Whilst borrowing heavily from Latin American tradition, Visitor is rich in influences ranging from psychedelic experimentation, to Kate Bush-worthy stabs of eloquence, to heart pinching vocals and sweet and mature pop that bring Cate le Bon to mind. The record kicks off with the quick rhythmic guitars of ‘Politic!’ which are joined by quirky, punchy vocals and subtle electronic loops. It’s a funky cross between pop and electro, rooted in melodic indie rock guitars and there are even Joy Division-esque melancholic strumsΒ  lurching in deep beneath the sugar coated pop layer. This gentle, sweet pop interspersed with twirling, fuzzy guitars spills over to ‘Behind the Black’; a song nuanced with more controlled vocals, slowly sculpted through psychedelia and the folklore of the Middle East. ‘Kiss Me on the Mouth’ is everyone’s indie pop hit with an immediate charm and a powerful pop chorus whereas ‘Ring’ veers off the quirky into a classical pop path, reminiscent of the drone rock harmonies of Sharon van Etten.

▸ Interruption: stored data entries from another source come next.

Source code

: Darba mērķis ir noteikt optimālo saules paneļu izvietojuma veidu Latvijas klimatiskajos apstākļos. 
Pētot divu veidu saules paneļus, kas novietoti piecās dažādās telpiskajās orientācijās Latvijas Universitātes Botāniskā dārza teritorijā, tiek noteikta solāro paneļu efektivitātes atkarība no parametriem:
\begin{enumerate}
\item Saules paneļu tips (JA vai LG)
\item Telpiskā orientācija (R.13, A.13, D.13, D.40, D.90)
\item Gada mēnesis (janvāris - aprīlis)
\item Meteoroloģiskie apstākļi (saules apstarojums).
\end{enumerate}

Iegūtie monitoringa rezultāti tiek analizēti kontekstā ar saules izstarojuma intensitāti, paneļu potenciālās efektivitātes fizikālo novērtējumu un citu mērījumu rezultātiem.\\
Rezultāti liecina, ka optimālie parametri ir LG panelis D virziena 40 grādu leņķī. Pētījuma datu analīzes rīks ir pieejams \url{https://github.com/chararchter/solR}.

We’re thrown into darker, punkier edges of the record with ‘Dr Psych’; a brilliant play of intersecting and manipulating the sweetest sounds of pop with wild and sharp garage plunges, chaotic riffs and punchy drums taking over from the opening pop of the song and spinning us out of control into perhaps the most experimental and psychedelic track, a gem of its kind, the hypnotic ‘Piri Piri’. What Michelle Blades does brilliantly across Visitor, well versed in sounds with an array of influences, is capture and bring out pure, fun and charming pop from the depths of the complex layers of the breadth of her experimentations. It’s reminiscent of the twisted, folk driven pop tales of Devendra Banhart, and draws on the same pop charm in ‘Piri Piri’. The record finds a peaceful moment with tracks like the atmospheric and drawn out ‘Time & Water’, tiny acoustic moment ‘Literally’ and the sensual, noir, almost cabaret-esque and seductive ‘Acid on the Hillside’, with its raw violin solo which will tear your heart apart, as Michelle softly whispers in our ears that she’s not a visitor anymore.

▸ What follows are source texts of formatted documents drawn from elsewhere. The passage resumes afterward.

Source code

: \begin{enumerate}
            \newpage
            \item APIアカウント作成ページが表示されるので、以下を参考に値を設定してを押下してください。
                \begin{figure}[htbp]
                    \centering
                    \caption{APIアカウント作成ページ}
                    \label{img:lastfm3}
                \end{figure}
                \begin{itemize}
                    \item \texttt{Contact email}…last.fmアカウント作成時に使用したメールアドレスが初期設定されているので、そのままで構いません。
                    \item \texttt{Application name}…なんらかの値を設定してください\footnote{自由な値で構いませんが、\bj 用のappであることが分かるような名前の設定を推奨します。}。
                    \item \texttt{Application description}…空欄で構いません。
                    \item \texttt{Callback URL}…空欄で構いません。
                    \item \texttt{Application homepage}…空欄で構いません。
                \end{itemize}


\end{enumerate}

The final song ‘Behaviour’ dips into all of the melodies, rhythms and vocalist ventures of the album, leaving us with an overwhelming appreciation for a versatile, complex record with Blades fluent in music’s many languages. It’s a piece of work that is mastered, accomplished and meticulous yet utterly, beautifully wild in its assembly. In all that, she invents her own musical hybrid with a record that’s bold, complex and very much her own.